To płyta w pewnym sensie wyjątkowa, albowiem można ją nazwać najmniej legendarnym albumem legendarnego zespołu. W karierze grupy The Cure zdarzały się oczywiście krążki znacznie gorsze, natomiast akurat ten jest wyjątkowy między innymi poprzez jego umiejscowienie chronologicznie. “Wish” ukazał się w 1992 roku.
Był projektem, którym The Cure niejako otwierali dla siebie lata dziewięćdziesiąte
Brytyjczycy należeli wtedy do artystycznej ekstraklasy – mieli na koncie wybitne dzieła spod znaku rocka gotyckiego i nowofalowego. Na dodatek promujący ten krążek singiel “Friday I'm in Love” okazał się spektakularnym sukcesem komercyjnym. Wszystkie te przesłanki tylko zaostrzały apetyt odbiorców, a przy tym oczywiście nakładały ogromną presję na twórców.
Od kultowego już wtedy The Cure oczekiwano tego, by dokonali niemożliwego. Żeby byli jeszcze zimniejsi niż na arktycznej “Pornography”, jeszcze bardziej romantyczni niż na skrajnie nadwrażliwym “Disintegration” oraz mroczniejsi niż na smołowatych “Seventeen Seconds”.
Tymczasem autorzy groteskowego hitu “Lullaby” nie poszli żadną ze wspomnianych dróg
Celowo postanowili nie pokonywać kolejnych szczebli drabinki. Stworzyli antysequel, przekornie zaprzeczając konieczności hasła szybciej, mocniej, lepiej. Zamiast tego wybrali inaczej, czym odrobinę rozczarowali swoją publiczność kilka dekad temu. Postawili na solidny harmider rocka alternatywnego i melodie jednocześnie prostsze i bardziej zwarte niż ich dotychczasowe kompozycyjne eposy.
Na “Wish” zmienił się również ton liryczny. Smithowe melancholijne wiersze stały się mniej literackie, mniej wszechogarniające. Jego osobiste przemyślenia, które kiedyś stawały się tragikomediami wagi wręcz kosmicznej, zostały sprowadzone na ziemię. Album zaoferował natomiast pragmatyczne melodie i pragmatyczną poezję.
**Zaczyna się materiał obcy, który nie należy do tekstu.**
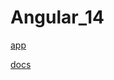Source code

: # Angular_14

[app](https://bg-ekaterinashaustruk.github.io/Angular_14_reveal.js/)      

[docs](https://docs.google.com/document/d/1-3-ovtaQ4Fb61suNZcF99ynmt3riFP1QOM6TCdIHM_k/edit#)
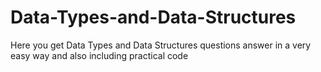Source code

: # Data-Types-and-Data-Structures
Here you get Data Types and Data Structures questions answer in a very easy way and also including practical code
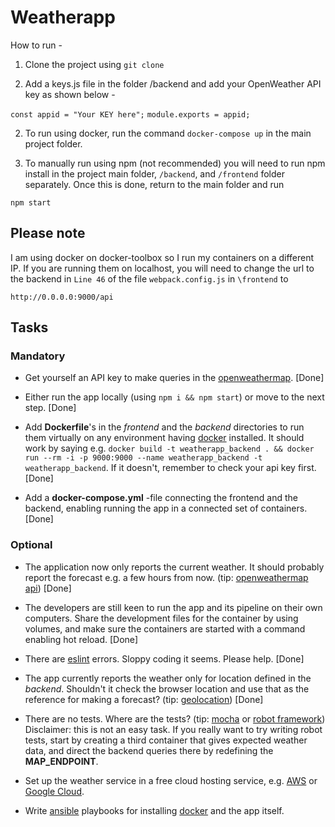# Weatherapp

How to run -

1. Clone the project using `git clone`

2. Add a keys.js file in the folder /backend and add your OpenWeather API key as shown below - 

`const appid = "Your KEY here";`
`module.exports = appid;`

2. To run using docker, run the command `docker-compose up` in the main project folder. 

3. To manually run using npm (not recommended) you will need to run npm install in the project main folder, `/backend`, and `/frontend` folder separately. Once this is done, return to the main folder and run 

`npm start`   

## Please note 

I am using docker on docker-toolbox so I run my containers on a different IP. If you are running them on localhost, you will need to change the url to the backend in `Line 46` of the file `webpack.config.js` in `\frontend` to 

`http://0.0.0.0:9000/api`

## Tasks 

### Mandatory

* Get yourself an API key to make queries in the [openweathermap](http://openweathermap.org/). [Done]

* Either run the app locally (using `npm i && npm start`) or move to the next step. [Done]

* Add **Dockerfile**'s in the *frontend* and the *backend* directories to run them virtually on any environment having [docker](https://www.docker.com/) installed. It should work by saying e.g. `docker build -t weatherapp_backend . && docker run --rm -i -p 9000:9000 --name weatherapp_backend -t weatherapp_backend`. If it doesn't, remember to check your api key first. [Done]

* Add a **docker-compose.yml** -file connecting the frontend and the backend, enabling running the app in a connected set of containers. [Done]

### Optional 

* The application now only reports the current weather. It should probably report the forecast e.g. a few hours from now. (tip: [openweathermap api](https://openweathermap.org/forecast5)) [Done]

* The developers are still keen to run the app and its pipeline on their own computers. Share the development files for the container by using volumes, and make sure the containers are started with a command enabling hot reload. [Done]

* There are [eslint](http://eslint.org/) errors. Sloppy coding it seems. Please help. [Done]

* The app currently reports the weather only for location defined in the *backend*. Shouldn't it check the browser location and use that as the reference for making a forecast? (tip: [geolocation](https://developer.mozilla.org/en-US/docs/Web/API/Geolocation/Using_geolocation)) [Done]

* There are no tests. Where are the tests? (tip: [mocha](https://mochajs.org/) or [robot framework](http://robotframework.org/)) Disclaimer: this is not an easy task. If you really want to try writing robot tests, start by creating a third container that gives expected weather data, and direct the backend queries there by redefining the **MAP_ENDPOINT**.

* Set up the weather service in a free cloud hosting service, e.g. [AWS](https://aws.amazon.com/free/) or [Google Cloud](https://cloud.google.com/free/).

* Write [ansible](http://docs.ansible.com/ansible/intro.html) playbooks for installing [docker](https://www.docker.com/) and the app itself.
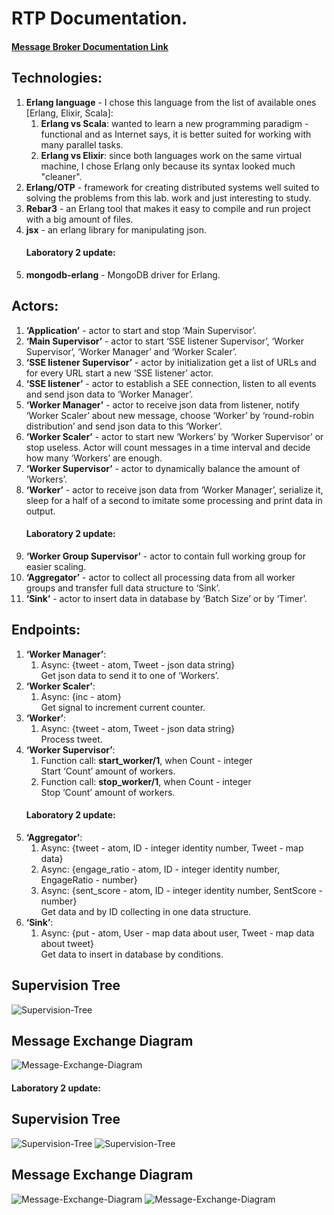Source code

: # RTP Documentation.

#### [Message Broker Documentation Link](docs/MessageBrokerDocumentation.md)

## Technologies:
1. <b>Erlang language</b> - I chose this language from the list of available ones <br />[Erlang, Elixir, Scala]:
     1. <b>Erlang vs Scala</b>: wanted to learn a new programming paradigm - functional and as Internet says, it is better suited for working with many parallel tasks.
     2. <b>Erlang vs Elixir</b>: since both languages work on the same virtual machine, I chose Erlang only because its syntax looked much "cleaner".
2. <b>Erlang/OTP</b> - framework for creating distributed systems well suited to solving the problems from this lab. work and just interesting to study.
3. <b>Rebar3</b> - an Erlang tool that makes it easy to compile and run project with a big amount of files. 
4. <b>jsx</b> - an erlang library for manipulating json.
   #### Laboratory 2 update:
5. <b>mongodb-erlang</b> - MongoDB driver for Erlang. 

## Actors:
1. <b>‘Application’</b> - actor to start and stop ‘Main Supervisor’.
2. <b>‘Main Supervisor’</b> - actor to start ‘SSE listener Supervisor’, ‘Worker Supervisor’, ‘Worker Manager’ and ‘Worker Scaler’.
3. <b>‘SSE listener Supervisor’</b> - actor by initialization get a list of URLs and for every URL start a new ‘SSE listener’ actor.
4. <b>‘SSE listener’</b> - actor to establish a SEE connection, listen to all events and send json data to ‘Worker Manager’.
5. <b>‘Worker Manager’</b> - actor to receive json data from listener, notify ‘Worker Scaler’ about new message, choose ‘Worker’ by ‘round-robin distribution’ and send json data to this ‘Worker’.
6. <b>‘Worker Scaler’</b> - actor to start new ‘Workers’ by ‘Worker Supervisor’ or stop useless. Actor will count messages in a time interval and decide how many ‘Workers’ are enough.
7. <b>‘Worker Supervisor’</b> - actor to dynamically balance the amount of ‘Workers’.
8. <b>‘Worker’</b> - actor to receive json data from ‘Worker Manager’, serialize it, sleep for a half of a second to imitate some processing and print data in output.
   #### Laboratory 2 update:
9. <b>‘Worker Group Supervisor’</b> - actor to contain full working group for easier scaling.
10. <b>‘Aggregator’</b> - actor to collect all processing data from all worker groups and transfer full data structure to ‘Sink’.
11. <b>‘Sink’</b> - actor to insert data in database by ‘Batch Size’ or by ‘Timer’.

## Endpoints:
1. <b>‘Worker Manager’</b>:<br />
   1. Async: {tweet - atom, Tweet - json data string}<br />
      Get json data to send it to one of ‘Workers’.
2. <b>‘Worker Scaler’</b>:<br />
   1. Async: {inc - atom}<br />
      Get signal to increment current counter.
3. <b>‘Worker’</b>:<br />
   1. Async: {tweet - atom, Tweet - json data string}<br />
      Process tweet.
4. <b>‘Worker Supervisor’</b>:<br />
   1. Function call: <b>start_worker/1</b>, when Count - integer<br />
      Start ‘Count’ amount of workers.<br />
   2. Function call: <b>stop_worker/1</b>, when Count - integer<br />
      Stop ‘Count’ amount of workers.
   #### Laboratory 2 update:
5. <b>‘Aggregator’</b>:<br />
   1. Async: {tweet - atom, ID - integer identity number, Tweet - map data}<br />
   2. Async: {engage_ratio - atom, ID - integer identity number, EngageRatio - number}<br />
   3. Async: {sent_score - atom, ID - integer identity number, SentScore - number}<br />
      Get data and by ID collecting in one data structure.
6. <b>‘Sink’</b>:<br />
   1. Async: {put - atom, User - map data about user, Tweet - map data about tweet}<br />
      Get data to insert in database by conditions.
   


## Supervision Tree 

![Supervision-Tree](docs/imgs/lab1/supervision-tree.jpg)

## Message Exchange Diagram

![Message-Exchange-Diagram](docs/imgs/lab1/message-exchange.jpg)

#### Laboratory 2 update:
## Supervision Tree 

![Supervision-Tree](docs/imgs/lab2/st-2.jpg)
![Supervision-Tree](docs/imgs/lab2/st-1.jpg)

## Message Exchange Diagram

![Message-Exchange-Diagram](docs/imgs/lab2/m-2.jpg)
![Message-Exchange-Diagram](docs/imgs/lab2/m-1.jpg)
Nie oznacza to wcale, że “Wish” jest artystyczną kapitulacją
Wręcz przeciwnie, w zestawieniu z trajektorią kariery The Cure w latach osiemdziesiątych nagranie “Wish” było aktem odwagi. Zdobycie się na stylistyczną powściągliwość w momencie, gdy zyskało się uznanie publiczności dzięki swojej celebracji przesady, musiało wiązać się z pewnego rodzaju niebezpieczeństwem. Taki ruch oczywiście spotkał się z mieszanymi reakcjami, natomiast z dzisiejszej perspektywy okazuje się, że był on trafiony.
Obecnie ciężko być rozczarowanym brzmieniem albumu. W 2022 roku “Wish” jawi się jako płyta potrzebna. To projekt, który pozwala złapać powietrze po przygniatających duszną atmosferą poprzednich krążkach. Ponadto, zrywając z niego kontekst wielce oczekiwanego dzieła, możemy dostrzec jego prawdziwą wartość, to znaczy ujrzeć w nim wartościowy, solidny alternatywny rock z lat dziewięćdziesiątych.
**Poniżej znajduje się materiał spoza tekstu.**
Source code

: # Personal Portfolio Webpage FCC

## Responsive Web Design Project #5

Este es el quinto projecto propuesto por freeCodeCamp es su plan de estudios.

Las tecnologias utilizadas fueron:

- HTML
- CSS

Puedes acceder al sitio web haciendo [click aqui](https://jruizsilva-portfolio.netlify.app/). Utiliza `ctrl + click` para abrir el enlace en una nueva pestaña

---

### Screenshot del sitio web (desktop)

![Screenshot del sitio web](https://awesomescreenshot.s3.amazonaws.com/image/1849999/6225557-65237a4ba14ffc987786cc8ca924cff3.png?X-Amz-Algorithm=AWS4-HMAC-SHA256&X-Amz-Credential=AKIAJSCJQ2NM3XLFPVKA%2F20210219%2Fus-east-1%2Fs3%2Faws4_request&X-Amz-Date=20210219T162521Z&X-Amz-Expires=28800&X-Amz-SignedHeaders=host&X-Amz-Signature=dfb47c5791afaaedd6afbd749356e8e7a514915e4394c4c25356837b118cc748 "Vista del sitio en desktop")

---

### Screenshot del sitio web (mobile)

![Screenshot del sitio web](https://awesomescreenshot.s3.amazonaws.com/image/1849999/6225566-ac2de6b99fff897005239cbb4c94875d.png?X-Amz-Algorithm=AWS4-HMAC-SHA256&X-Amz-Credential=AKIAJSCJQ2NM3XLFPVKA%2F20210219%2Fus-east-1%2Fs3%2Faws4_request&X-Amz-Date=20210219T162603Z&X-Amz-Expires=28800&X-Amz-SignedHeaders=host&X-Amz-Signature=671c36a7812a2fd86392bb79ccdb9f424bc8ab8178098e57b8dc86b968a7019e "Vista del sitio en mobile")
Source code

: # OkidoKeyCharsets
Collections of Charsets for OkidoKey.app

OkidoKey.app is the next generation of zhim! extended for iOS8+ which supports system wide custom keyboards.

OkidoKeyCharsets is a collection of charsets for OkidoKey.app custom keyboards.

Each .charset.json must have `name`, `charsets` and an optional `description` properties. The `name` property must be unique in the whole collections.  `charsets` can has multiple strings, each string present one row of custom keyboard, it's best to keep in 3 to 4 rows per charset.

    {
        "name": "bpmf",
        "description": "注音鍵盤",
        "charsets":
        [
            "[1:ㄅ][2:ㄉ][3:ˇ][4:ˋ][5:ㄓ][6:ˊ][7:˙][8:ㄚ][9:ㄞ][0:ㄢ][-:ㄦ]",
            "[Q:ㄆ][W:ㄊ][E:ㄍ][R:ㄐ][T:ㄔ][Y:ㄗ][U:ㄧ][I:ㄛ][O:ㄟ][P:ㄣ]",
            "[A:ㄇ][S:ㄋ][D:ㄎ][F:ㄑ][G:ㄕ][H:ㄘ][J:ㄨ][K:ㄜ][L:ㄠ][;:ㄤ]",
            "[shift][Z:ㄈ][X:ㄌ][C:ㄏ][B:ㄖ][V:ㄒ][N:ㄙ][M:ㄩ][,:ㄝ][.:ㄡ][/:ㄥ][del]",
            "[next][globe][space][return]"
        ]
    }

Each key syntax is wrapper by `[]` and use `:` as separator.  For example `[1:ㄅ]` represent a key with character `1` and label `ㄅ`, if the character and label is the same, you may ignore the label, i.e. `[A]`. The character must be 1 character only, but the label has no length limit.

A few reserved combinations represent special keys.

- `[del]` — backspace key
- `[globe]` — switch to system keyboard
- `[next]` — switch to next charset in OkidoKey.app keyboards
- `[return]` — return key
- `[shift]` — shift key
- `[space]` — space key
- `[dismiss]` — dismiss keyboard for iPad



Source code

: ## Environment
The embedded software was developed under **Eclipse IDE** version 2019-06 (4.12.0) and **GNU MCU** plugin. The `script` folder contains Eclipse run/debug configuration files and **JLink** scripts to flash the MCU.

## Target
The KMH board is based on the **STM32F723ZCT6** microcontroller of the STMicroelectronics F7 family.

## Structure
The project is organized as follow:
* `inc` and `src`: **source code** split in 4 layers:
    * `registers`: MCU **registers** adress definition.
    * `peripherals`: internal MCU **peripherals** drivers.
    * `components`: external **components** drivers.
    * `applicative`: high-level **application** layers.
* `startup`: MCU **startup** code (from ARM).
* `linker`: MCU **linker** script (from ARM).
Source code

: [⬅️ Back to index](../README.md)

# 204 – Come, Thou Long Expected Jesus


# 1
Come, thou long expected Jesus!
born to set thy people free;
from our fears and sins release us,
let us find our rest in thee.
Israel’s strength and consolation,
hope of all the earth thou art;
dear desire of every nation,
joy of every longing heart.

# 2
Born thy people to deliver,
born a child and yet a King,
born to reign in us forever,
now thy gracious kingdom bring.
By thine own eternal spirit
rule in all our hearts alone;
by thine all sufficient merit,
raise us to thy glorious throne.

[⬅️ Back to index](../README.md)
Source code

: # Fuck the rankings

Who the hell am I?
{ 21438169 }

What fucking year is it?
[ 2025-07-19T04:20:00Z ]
Trzydziestolecie “Wish” jest więc wydarzeniem, które warto celebrować. To nie najlepsza, najbardziej eksperymentalna ani nawet najciekawsza płyta The Cure. Na pewno jest to jednak dzieło ukazujące odwagę artystyczną zespołu w dość nieoczywisty sposób. Ta płyta udowadnia, że czasami godnym szacunku ryzykiem jest wybranie pozornie najbezpieczniejszej ścieżki.